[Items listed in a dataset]
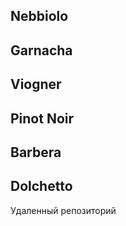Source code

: ## Nebbiolo

## Garnacha

## Viogner

## Pinot Noir

## Barbera

## Dolchetto

Удаленный репозиторий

■ **Work required**:
Omitting all pictures, reproduce the records above in their entirety.

■ **Exercise answer**:
Source code

: ## Nebbiolo

## Garnacha

## Viogner

## Pinot Noir

## Barbera

## Dolchetto

Удаленный репозиторий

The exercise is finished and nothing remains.